Ante el dolor de los demás
La guerra no es tan terrible cuando se explica como cuando se ve, y aun así, viéndola en televisión, en la portada de un periódico, expuestos a la conmoción de los muertos y los mutilados, nos resulta ajena y cansina. Susan Sontag lo explica muy bien en el ensayo que publicó con el título que hoy encabeza esta columna. Ella, que estuvo en Sarajevo y la vio de cerca, opina que “la guerra era y aún es la noticia más irresistible y pintoresca. (Junto con su inestimable sucedáneo, el deporte internacional)”.

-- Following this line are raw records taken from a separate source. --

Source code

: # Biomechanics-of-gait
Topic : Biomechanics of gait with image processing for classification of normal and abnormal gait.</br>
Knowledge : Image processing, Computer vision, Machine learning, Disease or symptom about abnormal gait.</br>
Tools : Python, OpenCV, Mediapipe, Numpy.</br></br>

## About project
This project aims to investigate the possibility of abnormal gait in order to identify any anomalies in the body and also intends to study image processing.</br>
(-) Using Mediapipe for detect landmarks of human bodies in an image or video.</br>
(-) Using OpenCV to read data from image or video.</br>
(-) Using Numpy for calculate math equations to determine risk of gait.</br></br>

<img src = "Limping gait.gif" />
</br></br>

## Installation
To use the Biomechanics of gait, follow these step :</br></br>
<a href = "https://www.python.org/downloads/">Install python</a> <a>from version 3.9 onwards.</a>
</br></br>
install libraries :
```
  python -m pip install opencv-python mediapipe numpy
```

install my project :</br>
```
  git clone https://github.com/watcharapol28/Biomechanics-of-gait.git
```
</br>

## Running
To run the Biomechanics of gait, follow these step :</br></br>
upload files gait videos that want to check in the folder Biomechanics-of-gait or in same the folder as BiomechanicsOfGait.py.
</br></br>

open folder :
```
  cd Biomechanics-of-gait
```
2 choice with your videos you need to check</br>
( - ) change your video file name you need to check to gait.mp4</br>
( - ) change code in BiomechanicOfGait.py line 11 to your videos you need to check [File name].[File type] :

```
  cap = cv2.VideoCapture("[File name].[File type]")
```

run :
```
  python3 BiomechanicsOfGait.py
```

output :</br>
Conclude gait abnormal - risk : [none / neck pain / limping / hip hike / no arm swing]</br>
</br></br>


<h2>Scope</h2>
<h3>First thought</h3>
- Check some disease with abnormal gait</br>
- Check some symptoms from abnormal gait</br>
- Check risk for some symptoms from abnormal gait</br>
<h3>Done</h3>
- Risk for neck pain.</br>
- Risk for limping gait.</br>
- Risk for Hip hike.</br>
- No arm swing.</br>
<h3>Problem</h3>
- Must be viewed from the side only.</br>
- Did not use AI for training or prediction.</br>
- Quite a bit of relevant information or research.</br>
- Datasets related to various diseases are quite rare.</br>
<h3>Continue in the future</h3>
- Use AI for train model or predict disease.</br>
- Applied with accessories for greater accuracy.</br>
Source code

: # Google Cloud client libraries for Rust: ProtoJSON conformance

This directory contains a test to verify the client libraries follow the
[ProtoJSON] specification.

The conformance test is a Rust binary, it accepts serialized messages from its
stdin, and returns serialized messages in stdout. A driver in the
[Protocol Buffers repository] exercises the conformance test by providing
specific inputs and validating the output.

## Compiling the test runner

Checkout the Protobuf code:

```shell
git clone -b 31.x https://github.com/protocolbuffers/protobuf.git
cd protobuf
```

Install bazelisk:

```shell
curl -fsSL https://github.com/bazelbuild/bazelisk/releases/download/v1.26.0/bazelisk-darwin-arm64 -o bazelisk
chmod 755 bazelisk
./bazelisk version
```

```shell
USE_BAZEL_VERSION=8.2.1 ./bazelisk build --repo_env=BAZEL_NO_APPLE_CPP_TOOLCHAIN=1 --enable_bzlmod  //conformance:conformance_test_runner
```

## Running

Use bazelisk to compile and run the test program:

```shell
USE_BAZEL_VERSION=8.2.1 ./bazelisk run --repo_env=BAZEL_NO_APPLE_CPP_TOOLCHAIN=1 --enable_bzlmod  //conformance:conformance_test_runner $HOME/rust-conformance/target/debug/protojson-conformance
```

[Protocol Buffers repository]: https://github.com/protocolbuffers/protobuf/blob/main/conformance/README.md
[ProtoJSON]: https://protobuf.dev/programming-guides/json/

Las guerras no se pueden abolir. Hay quien piensa que son justas y necesarias. La guerra contra el terror, por ejemplo, que EE.UU. lanzó después del 11-S y que todavía dura.
Al ver el otro día las fotografías de los niños muertos por efecto del gas sarín en Jan Sheikjun, Donald Trump dijo estar conmovido. Habló de la belleza de los bebés asfixiados y ayer disparó misiles de crucero contra la base aérea siria desde donde habían partido los aviones que el martes atacaron con bombas químicas esta población en manos rebeldes. Murieron, por lo menos, 74 personas y hubo 300 heridos.
A mi me cuesta ver la belleza en los muertos de guerra, así como en los heridos que luchan por sobrevivir. No sé qué vio Trump en las imágenes de los niños fallecidos, en las fotos de los que intentaban respirar a través de una máscara de oxígeno.
No importa. Los niños son la excusa y las armas químicas también son la excusa para lanzar un ataque que ha de permitirle recuperar popularidad. Necesita cuanto antes un chute de respaldo público porque el 54% de los estadounidenses, según Gallup, desaprueban su trabajo, una cifra muy alta para un presidente recién estrenado.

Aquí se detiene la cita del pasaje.